There were 697 drug-related deaths in 2014 and almost 6,700 over the preceding decade, a period that saw a 62 per cent rise in fatalities, the figures show.
Many of these deaths were premature – half of all deaths were of people aged 39 years and under. Three in four of all deaths were male.
Alcohol was implicated in one in three deaths and remains the single most common cause of deaths over the 2004-14 period.
“It is not just illicit drugs that are resulting in death,” according to Graham Love, chief executive of the board. “Over time we are seeing a rise in the number of deaths involving prescription drugs and cocktails of different drugs. Mixing drugs increases the risk of death, which is clearly reflected in these figures.”

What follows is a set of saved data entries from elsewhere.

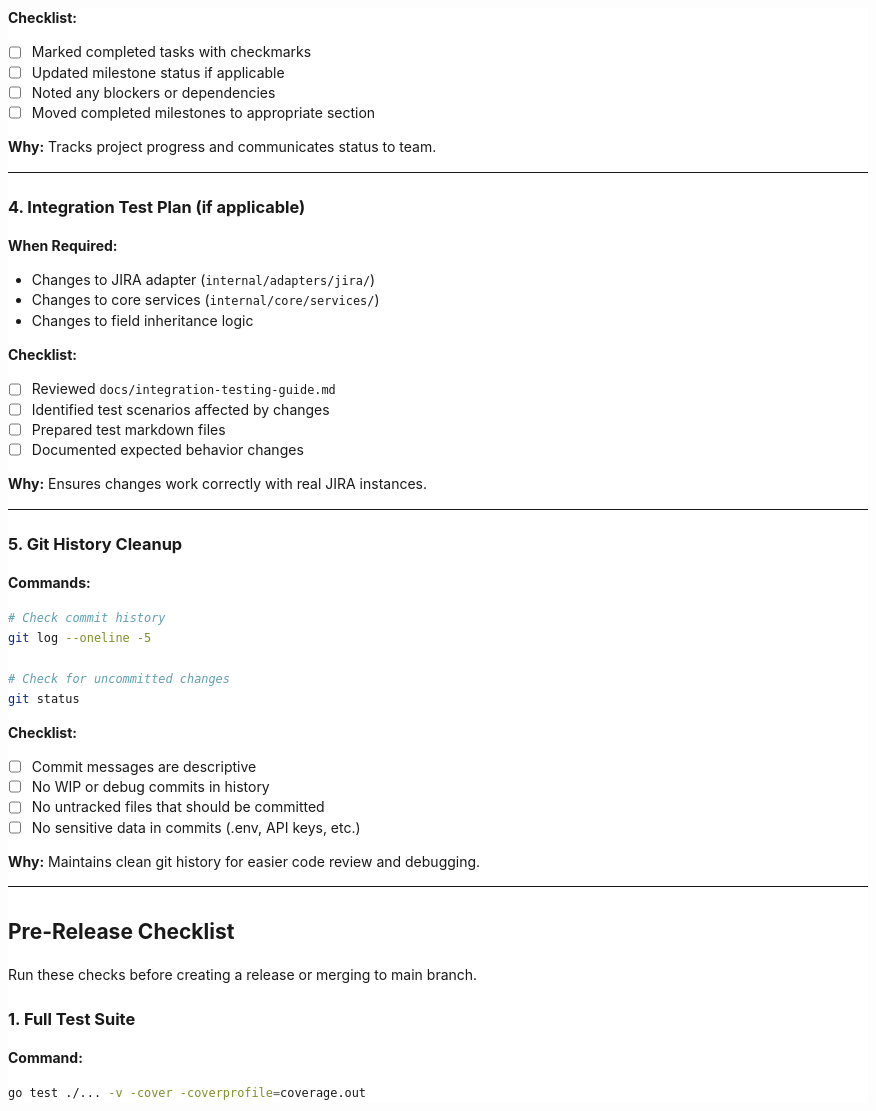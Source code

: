 **Checklist:**
- [ ] Marked completed tasks with checkmarks
- [ ] Updated milestone status if applicable
- [ ] Noted any blockers or dependencies
- [ ] Moved completed milestones to appropriate section

**Why:** Tracks project progress and communicates status to team.

---

### 4. Integration Test Plan (if applicable)

**When Required:**
- Changes to JIRA adapter (`internal/adapters/jira/`)
- Changes to core services (`internal/core/services/`)
- Changes to field inheritance logic

**Checklist:**
- [ ] Reviewed `docs/integration-testing-guide.md`
- [ ] Identified test scenarios affected by changes
- [ ] Prepared test markdown files
- [ ] Documented expected behavior changes

**Why:** Ensures changes work correctly with real JIRA instances.

---

### 5. Git History Cleanup

**Commands:**
```bash
# Check commit history
git log --oneline -5

# Check for uncommitted changes
git status
```

**Checklist:**
- [ ] Commit messages are descriptive
- [ ] No WIP or debug commits in history
- [ ] No untracked files that should be committed
- [ ] No sensitive data in commits (.env, API keys, etc.)

**Why:** Maintains clean git history for easier code review and debugging.

---

## Pre-Release Checklist

Run these checks before creating a release or merging to main branch.

### 1. Full Test Suite

**Command:**
```bash
go test ./... -v -cover -coverprofile=coverage.out
```

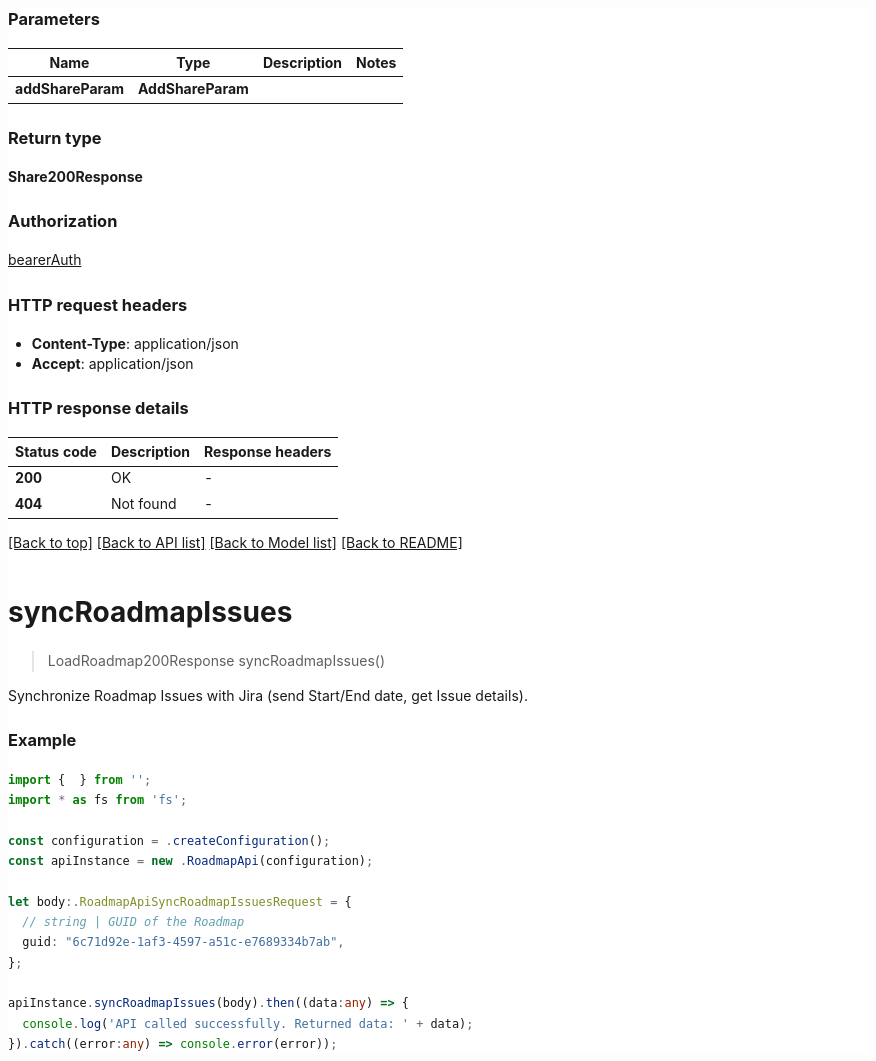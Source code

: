 
### Parameters

Name | Type | Description  | Notes
------------- | ------------- | ------------- | -------------
 **addShareParam** | **AddShareParam**|  |


### Return type

**Share200Response**

### Authorization

[bearerAuth](README.md#bearerAuth)

### HTTP request headers

 - **Content-Type**: application/json
 - **Accept**: application/json


### HTTP response details
| Status code | Description | Response headers |
|-------------|-------------|------------------|
**200** | OK |  -  |
**404** | Not found |  -  |

[[Back to top]](#) [[Back to API list]](README.md#documentation-for-api-endpoints) [[Back to Model list]](README.md#documentation-for-models) [[Back to README]](README.md)

# **syncRoadmapIssues**
> LoadRoadmap200Response syncRoadmapIssues()

Synchronize Roadmap Issues with Jira (send Start/End date, get Issue details).

### Example


```typescript
import {  } from '';
import * as fs from 'fs';

const configuration = .createConfiguration();
const apiInstance = new .RoadmapApi(configuration);

let body:.RoadmapApiSyncRoadmapIssuesRequest = {
  // string | GUID of the Roadmap
  guid: "6c71d92e-1af3-4597-a51c-e7689334b7ab",
};

apiInstance.syncRoadmapIssues(body).then((data:any) => {
  console.log('API called successfully. Returned data: ' + data);
}).catch((error:any) => console.error(error));
```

Prescription drugs were implicated in 259, or three in every four, deaths by poisoning (overdose). Benzodiazepines were the most common drug group involved – diazepam alone accounted for 115, or one in three, of all poisoning deaths.
Heroin was implicated in 90 deaths, methadone in 98 and cocaine in 40. Deaths from zopiclone, a non-benzodiazepine sedative, increased from 51 in 2013 to 72 in 2014.
Two-thirds who died from overdoses were on a cocktail of drugs, with an average of four drugs taken.
The number of non-poisoning, drug-related deaths increased by 14 per cent, to 343 in 2014. One in four involved hanging and 13 per cent followed cardiac events.